5-24.原子力発電所事故隠蔽の示すもの
(2002.11.19)
原子力発電所のトラブル隠しが、問題になっています。
夏と冬に、電力使用量のピークがあります。家庭や職場の冷暖房器具の消費電力のためです。
今年の冬は、原子力発電所の半数以上が停止状態のまま、冬を越さなければなりません。
原子力に頼ろうとしている国は、世界中で日本だけです。
原子力と言う怖ろしい怪物とは、縁を切るべきなのです。
眼に見えない放射能という問題だけに、不安は募ります。
更には日本社会、日本人は、どこまで「嘘つき」なのかと、厭きれてしまいます。
僕も工学専攻のエンジニアですし、日本人ですから責任の一旦はあるのかもしれませんが
このホームページで送っていますメッセージをご覧頂けば、問題が少しでも明確になると
願いながら、書いています。
まず、事故やトラブルは、無くす事は不可能です。
日本人は、そこから、最初から間違いを犯しています。
何か事故があると「有ってはならない事です。」これでは、問題は永久に解決しません。
事故は必ず有るのです。
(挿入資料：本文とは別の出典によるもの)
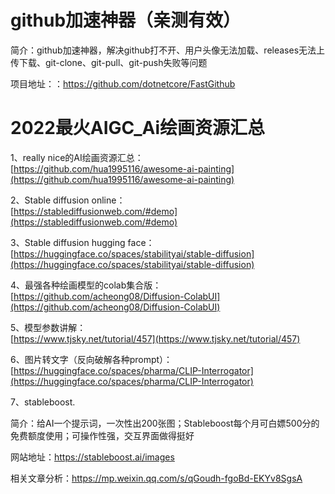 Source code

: # github加速神器（亲测有效）
简介：github加速神器，解决github打不开、用户头像无法加载、releases无法上传下载、git-clone、git-pull、git-push失败等问题

项目地址：：https://github.com/dotnetcore/FastGithub

# 2022最火AIGC_Ai绘画资源汇总
1、really nice的AI绘画资源汇总：<br />[https://github.com/hua1995116/awesome-ai-painting](https://github.com/hua1995116/awesome-ai-painting)

2、Stable diffusion online：<br />[https://stablediffusionweb.com/#demo](https://stablediffusionweb.com/#demo)

3、Stable diffusion hugging face：[https://huggingface.co/spaces/stabilityai/stable-diffusion](https://huggingface.co/spaces/stabilityai/stable-diffusion)

4、最强各种绘画模型的colab集合版：[https://github.com/acheong08/Diffusion-ColabUI](https://github.com/acheong08/Diffusion-ColabUI)

5、模型参数讲解：<br />[https://www.tjsky.net/tutorial/457](https://www.tjsky.net/tutorial/457)

6、图片转文字（反向破解各种prompt）：[https://huggingface.co/spaces/pharma/CLIP-Interrogator](https://huggingface.co/spaces/pharma/CLIP-Interrogator)

7、stableboost.

简介：给AI一个提示词，一次性出200张图；Stableboost每个月可白嫖500分的免费额度使用；可操作性强，交互界面做得挺好

网站地址：https://stableboost.ai/images

相关文章分析：https://mp.weixin.qq.com/s/qGoudh-fgoBd-EKYv8SgsA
それを如何に小さな被害で留めるか、を研究すべきです。
また、事故の被害が余りにも人類にとって大きければ、その技術は使用しないことです。
人類がコントロールできないもの、フランケンシュタインや原子力発電は、作ってはいけません。
僕の別のページ、3-2.「技術バカ」で、原子力技術に付いて反対しています。
半減期(放射能の放出量が半分になる期間)が、何万年もかかる「放射性廃棄物」そんな
ものを、子孫に残すことは、犯罪などと簡単な言葉で言えないほど、重大な悪行です。
欧米のように、少しは「disclosure」される文化、国民性が有るなら、未だしもですが
全ては、玉虫色、有耶無耶、付和雷同、で解決しようとしても問題は深刻化するだけです。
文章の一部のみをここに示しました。